Food addiction is a disease which causes loss of control over the ability to stop eating certain foods. Scientifically, food addiction is a cluster of chemical dependencies on specific foods or food in general; after the ingestion of high palatable foods such as sugar, excess fat and/or salt, the brains of some people develop a physical craving for these foods. Over time, the progressive eating of these foods distorts their thinking and leads to negative consequences which they do not want but cannot stop.
If someone eats when they really do not want to or if they persistently eat more food than their body needs, or eat in a way that they know is not good for them, they may be a food addict. There are a number of tests and questionnaires for assessing food addiction.

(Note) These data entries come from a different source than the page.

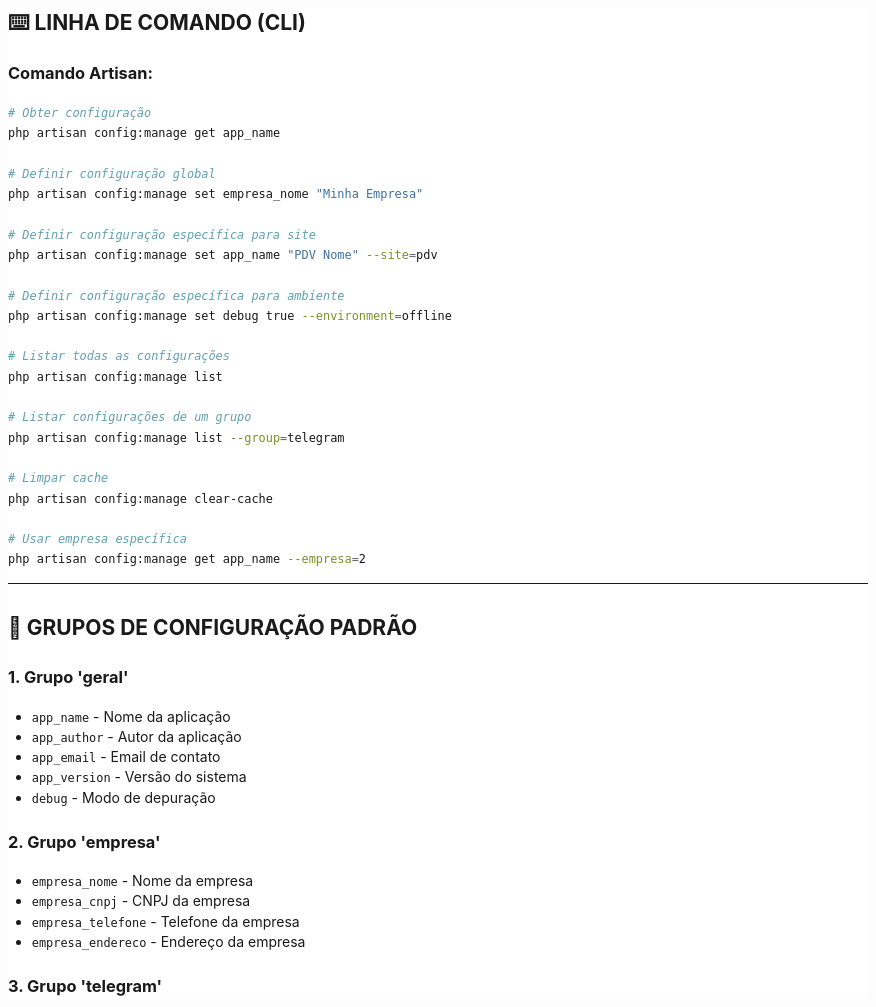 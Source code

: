 
## ⌨️ **LINHA DE COMANDO (CLI)**

### **Comando Artisan:**

```bash
# Obter configuração
php artisan config:manage get app_name

# Definir configuração global
php artisan config:manage set empresa_nome "Minha Empresa"

# Definir configuração específica para site
php artisan config:manage set app_name "PDV Nome" --site=pdv

# Definir configuração específica para ambiente
php artisan config:manage set debug true --environment=offline

# Listar todas as configurações
php artisan config:manage list

# Listar configurações de um grupo
php artisan config:manage list --group=telegram

# Limpar cache
php artisan config:manage clear-cache

# Usar empresa específica
php artisan config:manage get app_name --empresa=2
```

---

## 🎯 **GRUPOS DE CONFIGURAÇÃO PADRÃO**

### **1. Grupo 'geral'**

-   `app_name` - Nome da aplicação
-   `app_author` - Autor da aplicação
-   `app_email` - Email de contato
-   `app_version` - Versão do sistema
-   `debug` - Modo de depuração

### **2. Grupo 'empresa'**

-   `empresa_nome` - Nome da empresa
-   `empresa_cnpj` - CNPJ da empresa
-   `empresa_telefone` - Telefone da empresa
-   `empresa_endereco` - Endereço da empresa

### **3. Grupo 'telegram'**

Not all overweight people are food addicts, and not all food addicts are overweight. Obesity, eating disorders and chemical dependency on food are three very different medical problems. Some have only one of these medical problems, though it is not unusual for people to have all three.
Since 1995, there have been a number of lines of scientific research that have established evidence of chemical dependency on food. There are a number of other lines of scientific investigation which could illuminate the complexity of food addiction. It is now clear that clinicians view food addiction as not just as one bio-chemical illness but rather as a cluster of several different chemical dependencies and other disorders.
It is possible to recover from food addiction. Treatment is simple but not necessarily easy, and like other addictions and chronic diseases, there is no permanent cure.